• [Problem details]
Produce a verbatim copy of the following records, leaving out all pictures.

Dataset entries:
======

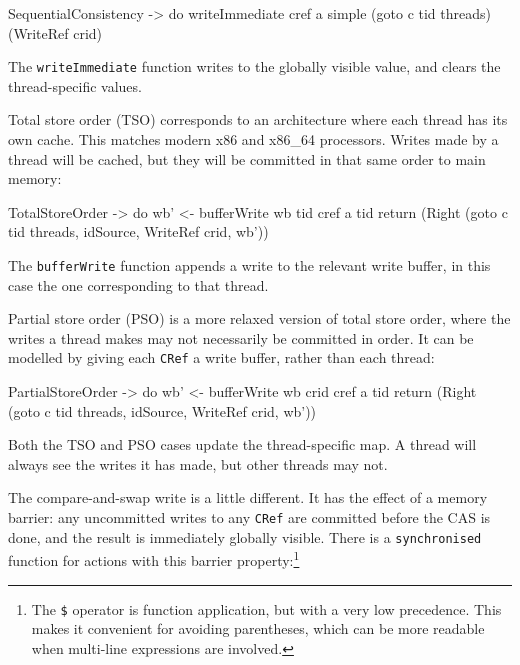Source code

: \begin{haskellcode}
  SequentialConsistency -> do
    writeImmediate cref a
    simple (goto c tid threads) (WriteRef crid)
\end{haskellcode}

The \verb|writeImmediate| function writes to the globally visible
value, and clears the thread-specific values.

Total store order (TSO) corresponds to an architecture where each
thread has its own cache. This matches modern x86 and x86\_64
processors. Writes made by a thread will be cached, but they will be
committed in that same order to main memory:

\begin{haskellcode}
  TotalStoreOrder -> do
    wb' <- bufferWrite wb tid cref a tid
    return (Right (goto c tid threads, idSource, WriteRef crid, wb'))
\end{haskellcode}

The \verb|bufferWrite| function appends a write to the relevant write
buffer, in this case the one corresponding to that thread.

Partial store order (PSO) is a more relaxed version of total store order,
where the writes a thread makes may not necessarily be committed in
order. It can be modelled by giving each \verb|CRef| a write buffer,
rather than each thread:

\begin{haskellcode}
  PartialStoreOrder -> do
    wb' <- bufferWrite wb crid cref a tid
    return (Right (goto c tid threads, idSource, WriteRef crid, wb'))
\end{haskellcode}

Both the TSO and PSO cases update the thread-specific map. A thread
will always see the writes it has made, but other threads may not.

The compare-and-swap write is a little different. It has the effect of
a memory barrier: any uncommitted writes to any \verb|CRef| are
committed before the CAS is done, and the result is immediately
globally visible. There is a \verb|synchronised| function for actions
with this barrier property:\footnote{The \texttt{\$} operator is
  function application, but with a very low precedence. This makes it
  convenient for avoiding parentheses, which can be more readable when
  multi-line expressions are involved.}


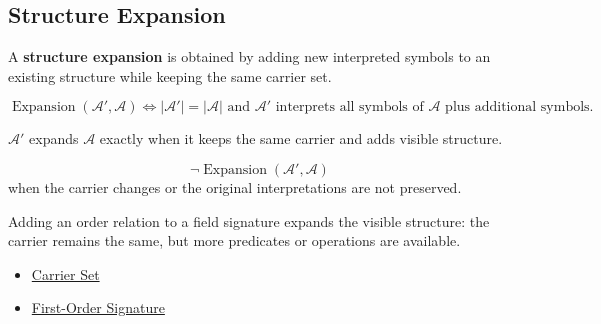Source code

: \subsection*{Structure Expansion}
\label{subsec:structure-expansion}

\begin{definition}
\label{def:structure-expansion}
A \textbf{structure expansion} is obtained by adding new interpreted symbols to
an existing structure while keeping the same carrier set.
\end{definition}

\begin{remark*}
\[
\operatorname{Expansion}(\mathcal{A}',\mathcal{A})
\Longleftrightarrow
|\mathcal{A}'|=|\mathcal{A}|
\text{ and } \mathcal{A}' \text{ interprets all symbols of } \mathcal{A}
\text{ plus additional symbols.}
\]
\end{remark*}

\begin{remark*}
$\mathcal{A}'$ expands $\mathcal{A}$ exactly when it keeps the same carrier and
adds visible structure.
\end{remark*}

\begin{remark*}
\[
\neg\operatorname{Expansion}(\mathcal{A}',\mathcal{A})
\]
when the carrier changes or the original interpretations are not preserved.
\end{remark*}

\begin{remark*}[Interpretation]
Adding an order relation to a field signature expands the visible structure:
the carrier remains the same, but more predicates or operations are available.
\end{remark*}

\begin{dependencies}
\begin{itemize}
  \item \hyperref[def:carrier-set]{Carrier Set}
  \item \hyperref[def:first-order-signature]{First-Order Signature}
\end{itemize}
\end{dependencies}
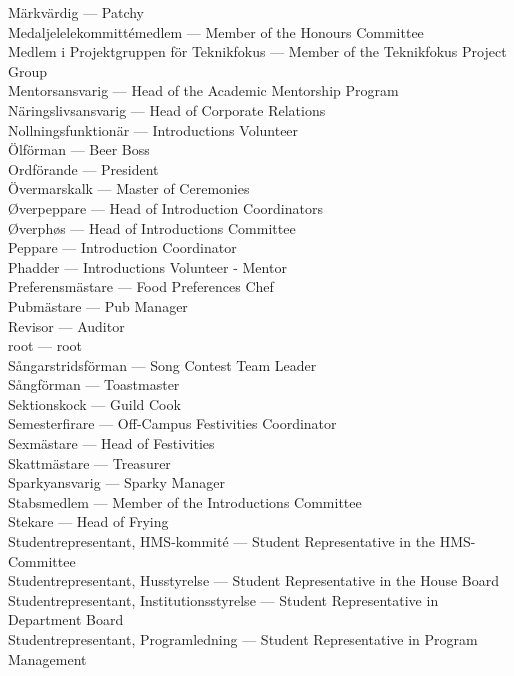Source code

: \documentclass{dsekprotokoll}
\begin{document}
Märkvärdig ---	Patchy\\
Medaljelelekommittémedlem ---	Member of the Honours Committee\\
Medlem i Projektgruppen för Teknikfokus ---	Member of the Teknikfokus Project Group\\
Mentorsansvarig ---	Head of the Academic Mentorship Program\\
Näringslivsansvarig ---	Head of Corporate Relations\\
Nollningsfunktionär ---	Introductions Volunteer\\
Ölförman ---	Beer Boss\\
Ordförande ---	President\\
Övermarskalk ---	Master of Ceremonies\\
Øverpeppare ---	Head of Introduction Coordinators\\
Øverphøs ---	Head of Introductions Committee\\
Peppare ---	Introduction Coordinator\\
Phadder ---	Introductions Volunteer - Mentor\\
Preferensmästare ---	Food Preferences Chef\\
Pubmästare ---	Pub Manager\\
Revisor	 --- Auditor\\
root ---	root\\
Sångarstridsförman ---	Song Contest Team Leader\\
Sångförman ---	Toastmaster\\
Sektionskock ---	Guild Cook\\
Semesterfirare ---	Off-Campus Festivities Coordinator\\
Sexmästare ---	Head of Festivities\\
Skattmästare ---	Treasurer\\
Sparkyansvarig ---	Sparky Manager\\
Stabsmedlem ---	Member of the Introductions Committee\\
Stekare ---	Head of Frying\\
Studentrepresentant, HMS-kommité ---	Student Representative in the HMS-Committee\\
Studentrepresentant, Husstyrelse ---	Student Representative in the House Board\\
Studentrepresentant, Institutionsstyrelse ---	Student Representative in Department Board\\
Studentrepresentant, Programledning ---	Student Representative in Program Management\\
\end{document}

======

• [Answer area]
Source code

: \begin{haskellcode}
  SequentialConsistency -> do
    writeImmediate cref a
    simple (goto c tid threads) (WriteRef crid)
\end{haskellcode}

The \verb|writeImmediate| function writes to the globally visible
value, and clears the thread-specific values.

Total store order (TSO) corresponds to an architecture where each
thread has its own cache. This matches modern x86 and x86\_64
processors. Writes made by a thread will be cached, but they will be
committed in that same order to main memory:

\begin{haskellcode}
  TotalStoreOrder -> do
    wb' <- bufferWrite wb tid cref a tid
    return (Right (goto c tid threads, idSource, WriteRef crid, wb'))
\end{haskellcode}

The \verb|bufferWrite| function appends a write to the relevant write
buffer, in this case the one corresponding to that thread.

Partial store order (PSO) is a more relaxed version of total store order,
where the writes a thread makes may not necessarily be committed in
order. It can be modelled by giving each \verb|CRef| a write buffer,
rather than each thread:

\begin{haskellcode}
  PartialStoreOrder -> do
    wb' <- bufferWrite wb crid cref a tid
    return (Right (goto c tid threads, idSource, WriteRef crid, wb'))
\end{haskellcode}

Both the TSO and PSO cases update the thread-specific map. A thread
will always see the writes it has made, but other threads may not.

The compare-and-swap write is a little different. It has the effect of
a memory barrier: any uncommitted writes to any \verb|CRef| are
committed before the CAS is done, and the result is immediately
globally visible. There is a \verb|synchronised| function for actions
with this barrier property:\footnote{The \texttt{\$} operator is
  function application, but with a very low precedence. This makes it
  convenient for avoiding parentheses, which can be more readable when
  multi-line expressions are involved.}


Source code

: \subsection*{Structure Expansion}
\label{subsec:structure-expansion}

\begin{definition}
\label{def:structure-expansion}
A \textbf{structure expansion} is obtained by adding new interpreted symbols to
an existing structure while keeping the same carrier set.
\end{definition}

\begin{remark*}
\[
\operatorname{Expansion}(\mathcal{A}',\mathcal{A})
\Longleftrightarrow
|\mathcal{A}'|=|\mathcal{A}|
\text{ and } \mathcal{A}' \text{ interprets all symbols of } \mathcal{A}
\text{ plus additional symbols.}
\]
\end{remark*}

\begin{remark*}
$\mathcal{A}'$ expands $\mathcal{A}$ exactly when it keeps the same carrier and
adds visible structure.
\end{remark*}

\begin{remark*}
\[
\neg\operatorname{Expansion}(\mathcal{A}',\mathcal{A})
\]
when the carrier changes or the original interpretations are not preserved.
\end{remark*}

\begin{remark*}[Interpretation]
Adding an order relation to a field signature expands the visible structure:
the carrier remains the same, but more predicates or operations are available.
\end{remark*}

\begin{dependencies}
\begin{itemize}
  \item \hyperref[def:carrier-set]{Carrier Set}
  \item \hyperref[def:first-order-signature]{First-Order Signature}
\end{itemize}
\end{dependencies}
Source code

: \documentclass{dsekprotokoll}
\begin{document}
Märkvärdig ---	Patchy\\
Medaljelelekommittémedlem ---	Member of the Honours Committee\\
Medlem i Projektgruppen för Teknikfokus ---	Member of the Teknikfokus Project Group\\
Mentorsansvarig ---	Head of the Academic Mentorship Program\\
Näringslivsansvarig ---	Head of Corporate Relations\\
Nollningsfunktionär ---	Introductions Volunteer\\
Ölförman ---	Beer Boss\\
Ordförande ---	President\\
Övermarskalk ---	Master of Ceremonies\\
Øverpeppare ---	Head of Introduction Coordinators\\
Øverphøs ---	Head of Introductions Committee\\
Peppare ---	Introduction Coordinator\\
Phadder ---	Introductions Volunteer - Mentor\\
Preferensmästare ---	Food Preferences Chef\\
Pubmästare ---	Pub Manager\\
Revisor	 --- Auditor\\
root ---	root\\
Sångarstridsförman ---	Song Contest Team Leader\\
Sångförman ---	Toastmaster\\
Sektionskock ---	Guild Cook\\
Semesterfirare ---	Off-Campus Festivities Coordinator\\
Sexmästare ---	Head of Festivities\\
Skattmästare ---	Treasurer\\
Sparkyansvarig ---	Sparky Manager\\
Stabsmedlem ---	Member of the Introductions Committee\\
Stekare ---	Head of Frying\\
Studentrepresentant, HMS-kommité ---	Student Representative in the HMS-Committee\\
Studentrepresentant, Husstyrelse ---	Student Representative in the House Board\\
Studentrepresentant, Institutionsstyrelse ---	Student Representative in Department Board\\
Studentrepresentant, Programledning ---	Student Representative in Program Management\\
\end{document}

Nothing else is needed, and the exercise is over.